Security managers often find it frustrating that the development of threats always seems to be a step ahead of protective measures.

Security managers often find it frustrating that the development of threats always seems to be a step ahead of protective measures.

Last week at the Information Security Decisions conference in New York, some security experts offered their projections of how the threat landscape will change over the next year -- and suggested mitigations.

The dawn of the megaworm
For example, William Hancock, CSO of UK-based Cable and Wireless, predicts a megaworm, combining features currently seen in single worms, will appear soon. "Most worms do not carry a destructive payload. In a lot of ways they look like parts of a program," he said.

Such a worm would propagate very quickly, affecting parts of the Internet "but it wouldn't take the Internet down," Hancock said.

A good way to protect against such a worm is by making sure all unnecessary services are turned off, Hancock said. For example, the Slammer worm last year exploited a vulnerability in Microsoft SQL Server via port 1434. It really wasn't an issue for Cable and Wireless because that port generally wasn't used, Hancock said.

Worms writers create for cash, not just kicks
Worms are now being created for profit, no longer just for kicks or to demonstrate coding proficiency. For example, the Sobig-F worm last year was created with "real criminal intent," said John Frazzini, CEO of Security Systems Integration Corp.

Organized malicious code writing and hacking groups in China, the former Soviet Union and Brazil are becoming increasingly skilled. Radical Islamic groups have also flirted with computer crime though they are currently less organized than other groups, Frazzini said. "But that could change as they interact more with groups from Eastern Bloc countries."

As organized groups take further advantage of hacking and worm writing techniques, there may come a time when the government has to borrow a page from its playbook for battling organized crime.

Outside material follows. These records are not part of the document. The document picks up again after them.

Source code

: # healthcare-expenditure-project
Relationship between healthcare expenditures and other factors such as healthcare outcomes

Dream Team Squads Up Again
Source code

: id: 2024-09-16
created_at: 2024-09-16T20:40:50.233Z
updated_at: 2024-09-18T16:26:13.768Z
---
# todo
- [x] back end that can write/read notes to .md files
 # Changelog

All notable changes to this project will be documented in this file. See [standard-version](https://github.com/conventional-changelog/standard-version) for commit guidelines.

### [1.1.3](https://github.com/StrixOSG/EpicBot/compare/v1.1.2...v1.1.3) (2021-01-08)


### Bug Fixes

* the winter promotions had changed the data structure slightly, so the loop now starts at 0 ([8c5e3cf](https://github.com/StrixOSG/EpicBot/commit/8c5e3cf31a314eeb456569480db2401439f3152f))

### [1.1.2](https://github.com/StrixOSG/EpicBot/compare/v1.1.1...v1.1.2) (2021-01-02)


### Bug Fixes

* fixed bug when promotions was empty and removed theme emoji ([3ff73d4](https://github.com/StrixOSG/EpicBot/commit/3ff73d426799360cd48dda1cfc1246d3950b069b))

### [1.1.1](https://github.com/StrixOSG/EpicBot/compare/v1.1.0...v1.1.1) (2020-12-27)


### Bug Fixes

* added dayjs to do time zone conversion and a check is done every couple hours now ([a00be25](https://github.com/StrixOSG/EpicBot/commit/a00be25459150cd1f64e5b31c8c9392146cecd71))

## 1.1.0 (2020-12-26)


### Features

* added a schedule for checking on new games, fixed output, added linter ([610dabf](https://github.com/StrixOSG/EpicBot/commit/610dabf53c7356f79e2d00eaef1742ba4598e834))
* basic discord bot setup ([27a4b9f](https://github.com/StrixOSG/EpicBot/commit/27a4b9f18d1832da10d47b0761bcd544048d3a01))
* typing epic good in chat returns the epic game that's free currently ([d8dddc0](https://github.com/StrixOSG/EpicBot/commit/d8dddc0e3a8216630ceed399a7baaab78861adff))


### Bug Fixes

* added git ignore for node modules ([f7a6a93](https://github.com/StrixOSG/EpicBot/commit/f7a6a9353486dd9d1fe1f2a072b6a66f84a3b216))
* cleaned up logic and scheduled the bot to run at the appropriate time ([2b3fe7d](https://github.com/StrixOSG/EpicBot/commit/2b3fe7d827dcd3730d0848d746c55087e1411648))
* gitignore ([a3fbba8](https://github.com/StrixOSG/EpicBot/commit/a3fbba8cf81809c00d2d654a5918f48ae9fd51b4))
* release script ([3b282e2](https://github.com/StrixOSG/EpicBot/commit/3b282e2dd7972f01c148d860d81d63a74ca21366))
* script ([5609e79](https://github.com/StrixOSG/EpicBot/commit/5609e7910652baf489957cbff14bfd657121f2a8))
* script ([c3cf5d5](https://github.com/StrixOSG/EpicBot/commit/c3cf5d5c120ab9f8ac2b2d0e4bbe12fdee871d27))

Federal prosecutors used the Racketeer Influenced and Corrupt Organizations (RICO) Act to take down many of the major organized crime figures.

Frazzini once tried to use RICO to prosecute computer criminals when he was a Secret Service agent but the US attorney didn't think it would be successful. "But I think ultimately terrorists will necessitate using it," he said.

Gone are the days of the cute and fuzzy hacker
The motivation for worm writing isn't the only thing that is changing. Hacking is no longer something mischievous but is serious business. "If you are hacking and are not part of an organized crime group … they haven't identified you yet," said William Hugh Murray, an executive consultant for Herndon, Va.-based TruSecure Corp.

Hackers are being seen less as heroic, Robin Hood-type figures as well, which is a good thing for security professionals, Murray said. Employers are coming to the realization that hiring them probably encourages more hacking.